The Silver Lining of an Unwelcome Pickpocket - Convenience Does Not Equal Necessity

Written from Venice, Italy

We stood in a tram car on our way to the station. Each of us shouldered a heavy pack and held a small bag in one hand while the other hand closely guarded our pockets which carried wallets and iPhones. The small car was crowded and on more than one occasion persuaded us to shift to another nook or cranny. On one such occasion as a new swarm of pedestrians pushed their way into the tram, one of my friends was temporarily made to relinquish protection of his pockets to grab a pole. In the few seconds his hand was absent, another hand found its way in, stealing his iPhone. He realized it moments later just as the suspected pickpocket walked away and the automatic doors shut behind him.

It has been over two weeks since that occurrence and he has come to find a relieving solitude in the void. That isn't to say that having the phone wasn't convenient... we've had to work around that fact. But wasn't a necessity. So much of what we are blessed with is simply a convenience. In fact, much is hardly that. But...

Convenience does not, by its virtue, equal necessity.
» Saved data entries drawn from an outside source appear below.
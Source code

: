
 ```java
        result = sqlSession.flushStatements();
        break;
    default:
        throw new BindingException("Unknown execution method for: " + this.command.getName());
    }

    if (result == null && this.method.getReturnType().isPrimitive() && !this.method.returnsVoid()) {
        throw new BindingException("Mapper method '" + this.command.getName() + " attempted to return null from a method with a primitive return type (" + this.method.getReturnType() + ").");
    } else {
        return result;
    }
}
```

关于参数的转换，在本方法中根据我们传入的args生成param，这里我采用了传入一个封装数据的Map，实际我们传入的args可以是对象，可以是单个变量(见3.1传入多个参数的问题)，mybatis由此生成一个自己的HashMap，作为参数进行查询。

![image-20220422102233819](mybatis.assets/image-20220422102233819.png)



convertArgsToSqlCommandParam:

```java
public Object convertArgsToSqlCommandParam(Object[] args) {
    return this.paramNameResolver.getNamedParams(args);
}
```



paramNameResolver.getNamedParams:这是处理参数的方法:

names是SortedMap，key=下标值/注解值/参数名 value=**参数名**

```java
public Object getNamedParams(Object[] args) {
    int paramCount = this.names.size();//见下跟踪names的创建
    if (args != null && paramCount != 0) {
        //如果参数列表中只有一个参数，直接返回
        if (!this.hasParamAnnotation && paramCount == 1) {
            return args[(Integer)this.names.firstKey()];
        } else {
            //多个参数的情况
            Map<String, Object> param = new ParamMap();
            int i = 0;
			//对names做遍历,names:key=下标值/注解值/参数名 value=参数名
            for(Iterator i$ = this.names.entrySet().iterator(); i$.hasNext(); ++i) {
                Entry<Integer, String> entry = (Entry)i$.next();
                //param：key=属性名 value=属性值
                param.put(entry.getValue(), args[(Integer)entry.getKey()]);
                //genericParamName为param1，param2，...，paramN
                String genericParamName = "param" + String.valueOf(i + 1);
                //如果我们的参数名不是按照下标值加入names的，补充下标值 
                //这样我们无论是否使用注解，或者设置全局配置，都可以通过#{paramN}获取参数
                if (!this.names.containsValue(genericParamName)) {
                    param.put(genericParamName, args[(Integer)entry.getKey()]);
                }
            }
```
About a week into not having his phone, my friend turned to me and our other companion and asked us if he should spring for a new iPhone when he got back home or if he should shell out a few bucks on a "dumb" phone. The solitude was nice.

Conveniences often make it easy for us to worry because it affords us the opportunity to catch glimpses of things to worry about. Sometimes, the best thing to do is to remove the source. I'm not advocating tossing your iPhone - I certainly plan to keep mine. However, it does cause to you to think, doesn't it? It forced me to be honest with myself about the value of having my iPhone.

Don't make the mistake of tying yourself so securely to your possessions that you can't recover with little effort from their loss.